Je souhaite dire à ce sujet que la destruction des prairies permanentes, qui sont à la fois des stocks de carbone et des réservoirs de biodiversité, est liée à la crise du lait. Parce que la production de lait n'est plus bénéficiaire, les agriculteurs retournent des prairies permanentes pour cultiver des céréales.
La priorité législative est donc de minimiser les impacts du système alimentaire français sur la biodiversité française mais aussi sur la biodiversité mondiale.
Plusieurs initiatives vont déjà dans ce sens. J'ai parlé de la Stratégie nationale de lutte contre la déforestation importée (SNDI). Nous espérons qu'elle sera suffisamment ambitieuse pour contribuer à lutter contre ces impacts environnementaux, même si l'autorisation d'exploitation donnée récemment à la « bio » raffinerie de La Mède n'est pas un signal très positif. La prise en compte de la biodiversité dans les accords de libre-échange est aussi un volet essentiel.
Concernant le gaspillage alimentaire, beaucoup de start-up et d'initiatives viennent d'être lancées, que nous suivons d'assez près et que nous soutenons.
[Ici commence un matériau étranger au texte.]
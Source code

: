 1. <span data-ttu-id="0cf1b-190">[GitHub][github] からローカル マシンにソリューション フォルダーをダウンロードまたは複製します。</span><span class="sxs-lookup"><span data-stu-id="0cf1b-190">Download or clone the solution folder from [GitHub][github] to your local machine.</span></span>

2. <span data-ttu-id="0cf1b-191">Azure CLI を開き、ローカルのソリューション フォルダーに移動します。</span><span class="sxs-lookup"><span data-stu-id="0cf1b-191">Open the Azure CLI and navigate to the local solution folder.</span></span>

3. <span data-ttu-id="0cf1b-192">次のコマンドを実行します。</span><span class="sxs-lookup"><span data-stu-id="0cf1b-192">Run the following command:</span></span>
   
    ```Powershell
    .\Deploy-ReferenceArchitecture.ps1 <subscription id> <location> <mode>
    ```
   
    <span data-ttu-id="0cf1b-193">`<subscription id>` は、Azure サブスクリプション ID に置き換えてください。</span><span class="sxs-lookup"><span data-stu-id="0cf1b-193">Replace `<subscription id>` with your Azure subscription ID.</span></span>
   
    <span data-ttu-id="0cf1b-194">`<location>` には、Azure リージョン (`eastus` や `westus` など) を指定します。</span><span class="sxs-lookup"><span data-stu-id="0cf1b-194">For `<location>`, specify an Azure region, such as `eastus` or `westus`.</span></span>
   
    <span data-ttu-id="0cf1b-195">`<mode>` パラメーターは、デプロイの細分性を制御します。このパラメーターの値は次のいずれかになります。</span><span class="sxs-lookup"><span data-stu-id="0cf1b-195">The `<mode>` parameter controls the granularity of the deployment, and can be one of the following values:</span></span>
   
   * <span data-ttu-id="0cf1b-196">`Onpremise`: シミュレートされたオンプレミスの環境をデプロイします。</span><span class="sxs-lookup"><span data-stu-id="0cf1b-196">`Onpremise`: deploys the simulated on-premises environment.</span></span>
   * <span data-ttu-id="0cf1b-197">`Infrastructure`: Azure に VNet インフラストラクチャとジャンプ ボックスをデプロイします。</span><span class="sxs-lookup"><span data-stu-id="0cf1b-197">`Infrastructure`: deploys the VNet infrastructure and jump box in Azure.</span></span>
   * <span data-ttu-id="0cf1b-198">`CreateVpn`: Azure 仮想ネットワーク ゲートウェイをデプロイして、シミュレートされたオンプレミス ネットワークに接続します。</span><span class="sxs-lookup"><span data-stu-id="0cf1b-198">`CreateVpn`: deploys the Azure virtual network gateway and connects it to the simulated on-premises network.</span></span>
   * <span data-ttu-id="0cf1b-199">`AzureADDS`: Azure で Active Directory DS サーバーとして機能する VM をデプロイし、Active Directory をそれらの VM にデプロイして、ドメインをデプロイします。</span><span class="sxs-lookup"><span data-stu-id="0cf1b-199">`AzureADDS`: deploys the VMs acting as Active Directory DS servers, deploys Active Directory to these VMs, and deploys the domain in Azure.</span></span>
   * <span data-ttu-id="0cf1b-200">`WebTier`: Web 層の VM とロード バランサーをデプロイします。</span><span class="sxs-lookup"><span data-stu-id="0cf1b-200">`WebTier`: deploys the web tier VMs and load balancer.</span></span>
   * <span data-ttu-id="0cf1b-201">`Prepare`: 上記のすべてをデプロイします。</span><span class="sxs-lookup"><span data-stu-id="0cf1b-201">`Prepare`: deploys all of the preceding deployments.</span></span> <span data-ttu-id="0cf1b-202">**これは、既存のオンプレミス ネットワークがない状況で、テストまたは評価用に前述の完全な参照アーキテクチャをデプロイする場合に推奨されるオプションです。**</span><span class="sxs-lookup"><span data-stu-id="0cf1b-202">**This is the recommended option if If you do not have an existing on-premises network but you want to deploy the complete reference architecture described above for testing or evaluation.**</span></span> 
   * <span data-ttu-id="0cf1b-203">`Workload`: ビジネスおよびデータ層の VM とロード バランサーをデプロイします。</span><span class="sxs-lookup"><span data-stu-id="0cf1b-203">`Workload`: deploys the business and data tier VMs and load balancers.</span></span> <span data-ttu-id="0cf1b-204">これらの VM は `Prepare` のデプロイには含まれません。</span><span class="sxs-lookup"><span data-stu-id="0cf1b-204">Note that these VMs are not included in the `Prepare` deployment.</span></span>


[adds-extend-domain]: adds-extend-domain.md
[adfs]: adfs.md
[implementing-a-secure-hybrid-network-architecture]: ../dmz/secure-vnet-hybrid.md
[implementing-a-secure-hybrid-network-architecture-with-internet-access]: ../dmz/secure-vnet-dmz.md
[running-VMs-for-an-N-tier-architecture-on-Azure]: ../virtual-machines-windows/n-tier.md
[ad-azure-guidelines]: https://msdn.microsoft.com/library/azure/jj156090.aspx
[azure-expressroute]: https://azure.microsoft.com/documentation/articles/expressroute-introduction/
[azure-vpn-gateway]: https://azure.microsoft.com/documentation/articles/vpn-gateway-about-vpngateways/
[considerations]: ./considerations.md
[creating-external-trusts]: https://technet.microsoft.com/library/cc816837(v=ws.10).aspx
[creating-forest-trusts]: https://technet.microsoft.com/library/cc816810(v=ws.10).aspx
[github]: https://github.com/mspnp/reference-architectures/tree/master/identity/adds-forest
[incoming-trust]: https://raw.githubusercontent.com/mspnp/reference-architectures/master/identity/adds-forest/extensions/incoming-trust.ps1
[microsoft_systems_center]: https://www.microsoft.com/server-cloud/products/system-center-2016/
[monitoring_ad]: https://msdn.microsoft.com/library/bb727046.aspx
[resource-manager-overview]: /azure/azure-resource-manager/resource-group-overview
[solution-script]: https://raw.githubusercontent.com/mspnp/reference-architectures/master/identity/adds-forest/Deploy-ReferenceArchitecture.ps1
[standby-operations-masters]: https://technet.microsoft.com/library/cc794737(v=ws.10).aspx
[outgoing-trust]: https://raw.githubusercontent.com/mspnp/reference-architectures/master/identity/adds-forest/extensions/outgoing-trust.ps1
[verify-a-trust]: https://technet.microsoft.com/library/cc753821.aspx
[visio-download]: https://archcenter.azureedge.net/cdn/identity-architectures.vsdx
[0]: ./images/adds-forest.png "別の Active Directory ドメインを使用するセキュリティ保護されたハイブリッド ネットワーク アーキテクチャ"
Le WWF est aussi en train de créer une application smartphone sur les modes de vie durables qui sera lancée prochainement.
En montant des partenariats avec ces start-up dont l'activité concerne le gaspillage alimentaire, le WWF cherche à toucher, au-delà de ses donateurs, le plus de monde possible. Vous avez cité une start-up qui travaille avec le secteur agroalimentaire. D'autres start-up, par exemple Too Good To Go, s'adressent au consommateur en l'aidant à diminuer son gaspillage alimentaire et en revalorisant des aliments qui sans elles auraient été jetés à la poubelle.
Le numérique, dont j'ai peu parlé, peut aussi permettre de minimiser les impacts de notre système alimentaire. Utilisé par le consommateur final, le numérique l'aide à lutter contre le gaspillage, à surveiller sa consommation de protéines animales et à porter un regard plus scientifique sur ce mode d'alimentation, entre autres.
Le numérique peut aussi permettre à l'agriculture de limiter certains de ses impacts, à condition qu'il ne soit pas seulement destiné à des exploitations industrielles ou dégageant suffisamment de marge financière pour pouvoir acquérir ces outils qui restent relativement coûteux.
Il me faut aussi revenir sur le sujet des productions locales. Au cours de mon exposé préliminaire, j'ai un peu confondu le local et les circuits courts mais nous sommes d'accord, il s'agit de deux réalités différentes.
Vous m'avez interrogé sur les impacts respectifs de la pomme locale et de la pomme du Chili. À prendre uniquement en compte l'impact carbone, la pomme locale peut en effet générer plus d'émissions de CO2 que la pomme chilienne.